---
layout: default
file: "src/Classical/Theories/Semigroup.lagda.md"
title: "Classical.Theories.Semigroup module"
date: "2026-05-18"
author: "the agda-algebras development team"
---

### The equational theory of semigroups

This is the [Classical.Theories.Semigroup][] module of the [Agda Universal Algebra Library][].

This is the first concrete equational theory module in the [`Classical/`][Classical]
tree, and as such this file's prose is normative for every subsequent
`Classical/Theories/X.lagda.md` (Monoid in M3-6, Group in M3-6, Lattice in M3-7,
Ring in M3-8).  See [ADR-002 v2 §3, §4](../../docs/adr/002-classical-layer-design.md)
for the design rationale.

The shape established here is:

+  An *index type* `Eq-<Structure> : Type` — a small named enum whose constructors
   correspond one-to-one with the defining equations of `<Structure>`'s theory.  For
   semigroups the index is the singleton enum `Eq-Semigroup` with sole constructor
   `assoc`.  Single-equation theories use a singleton enum rather than degenerating
   the index to `⊤`; the named constructor pays for itself in error-message
   readability and in symmetry with multi-equation theories landing later.
+  A *theory function* `Th-<Structure> : Eq-<Structure> → Term (Fin n) × Term (Fin n)`
   composed from the generic equation builders of [`Classical.Equations`][Classical.Equations] (M3-2)
   applied to the operation symbols of `Sig-<Structure>`.  The codomain is spelled
   in its long form rather than abbreviated to `_`, per the meta-resolution-pitfall
   note in [ADR-002 v2 §4](../../docs/adr/002-classical-layer-design.md).
+  The *variable carrier* is `Fin n` for the smallest `n` that suffices, per
   [ADR-002 v2 §2](../../docs/adr/002-classical-layer-design.md).  Associativity
   needs three distinct variables, so `n = 3` and the variable patterns at use
   sites are `0F`, `1F`, `2F` from `Data.Fin.Patterns`.
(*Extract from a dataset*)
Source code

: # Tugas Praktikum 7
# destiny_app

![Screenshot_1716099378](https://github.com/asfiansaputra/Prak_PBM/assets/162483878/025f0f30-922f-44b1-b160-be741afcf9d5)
Since semigroups share the magma signature `Sig-Magma` — semigroups are precisely
those magmas whose binary operation is associative — there is no `Sig-Semigroup`.
The variable carrier `Fin 3` and the magma signature `Sig-Magma` together fully
parameterize the equation builder `Associative` from `Classical.Equations`.

<!--
```agda
{-# OPTIONS --cubical-compatible --exact-split --safe #-}

module Classical.Theories.Semigroup where

-- Imports from Agda and the Agda Standard Library ----------------------------
open import Agda.Primitive                         using () renaming ( Set to Type )
open import Data.Fin.Base                          using ( Fin )
open import Data.Fin.Patterns                      using ( 0F ; 1F ; 2F )
open import Data.Product                           using ( _×_ )
open import Relation.Binary.PropositionalEquality  using ( refl )

-- Imports from the Agda Universal Algebra Library ----------------------------
open import Classical.Signatures.Magma             using ( Sig-Magma ; ∙-Op )
open import Classical.Equations                    using ( Associative )
open import Overture.Terms {𝑆 = Sig-Magma}         using ( Term )
```
-->

#### The index of equations

Semigroup's theory has exactly one equation, associativity.  The singleton enum
`Eq-Semigroup` names it.

```agda
data Eq-Semigroup : Type where
  assoc : Eq-Semigroup
```

#### The theory map

`Th-Semigroup` sends the sole equation constructor `assoc` to the associativity
term-pair built by the generic `Associative` builder from
[`Classical.Equations`][Classical.Equations].  The arity-conformance evidence `refl` typechecks
because `ar-Magma ∙-Op` reduces definitionally to `Fin 2` — this is what the
`Classical/Signatures/Magma` arity-function-by-direct-pattern-matching convention
buys us.

```agda
Th-Semigroup : Eq-Semigroup  Term (Fin 3) × Term (Fin 3)
Th-Semigroup assoc = Associative ∙-Op refl 0F 1F 2F
```

Unfolded, `Th-Semigroup assoc` is the pair `((ℊ 0F ∙ ℊ 1F) ∙ ℊ 2F , ℊ 0F ∙ (ℊ 1F ∙ ℊ 2F))`
of `Sig-Magma`-terms over the variable carrier `Fin 3` — the left-associated and
right-associated three-fold product, respectively.